The Physical Cost of Being a K-pop Idol

NCT’s Mark getting his test results
NCT’s Mark’s health results expose how much physical damage K-pop idols experience due to overwork. The industry’s pace keeps accelerating, but the human body can only take so much.

K-pop idols being overworked is a known problem within the community. It’s something fans complain about as they demand for better treatment of their favs

NCT’s Mark Lee’s recent health results reveal how much damage these extreme work schedules are doing to these idols’ bodies. 

What Mark’s Results Reveal

In the latest episode of 127 VIBE, Mark and Jungwoo visit a clinic to take an Eight Constitution Medicine test. 

During a body composition test, a doctor told Mark that his current condition matches someone in their 30s or 40s. He’s currently 26 years old (Mark was born in 1999). The doctor made it clear that he might not feel the effects now, he will after he turns 30 like having trouble with digestion. Mark’s body activity levels and aging rate show the kind of strain you only get from severe overwork.

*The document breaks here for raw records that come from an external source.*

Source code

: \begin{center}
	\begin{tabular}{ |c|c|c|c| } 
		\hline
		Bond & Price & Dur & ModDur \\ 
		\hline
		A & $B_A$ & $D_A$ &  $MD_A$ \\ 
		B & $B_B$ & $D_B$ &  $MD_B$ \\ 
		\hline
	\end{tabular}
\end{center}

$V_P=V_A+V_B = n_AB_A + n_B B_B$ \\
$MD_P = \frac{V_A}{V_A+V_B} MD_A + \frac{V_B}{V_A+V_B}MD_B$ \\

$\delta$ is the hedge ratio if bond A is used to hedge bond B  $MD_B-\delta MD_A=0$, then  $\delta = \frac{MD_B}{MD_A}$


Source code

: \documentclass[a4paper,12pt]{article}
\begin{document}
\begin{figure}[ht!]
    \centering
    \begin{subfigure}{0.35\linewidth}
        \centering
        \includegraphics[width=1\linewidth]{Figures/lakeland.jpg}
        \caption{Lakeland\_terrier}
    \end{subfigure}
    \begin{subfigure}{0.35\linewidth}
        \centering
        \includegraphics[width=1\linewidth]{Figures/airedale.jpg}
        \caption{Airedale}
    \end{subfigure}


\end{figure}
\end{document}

Mark has spent the past decade bouncing back and forth from multiple NCT units. It’s not uncommon for him to do a world tour with NCT DREAM, all while working on music for NCT 127, then jump straight into promotions for 127. Even non-fans are asking SM Entertainment to give Mark and Haechan (who’s in the same situation as Mark) proper rest. 

The Weight Of An Impossible Schedule

Mark’s situation is extreme, but it’s not unique. Having multiple comebacks in a year, touring. Appearing on variety or music shows. The constant traveling. The long hours spent in the practice room. Long recording sessions whether it’s for music or filming content for YouTube. Sleep deprivation, starvation, harsh diets. Relying on IV drips and supplements just to function through a busy day. These things have been normalized in the idol industry.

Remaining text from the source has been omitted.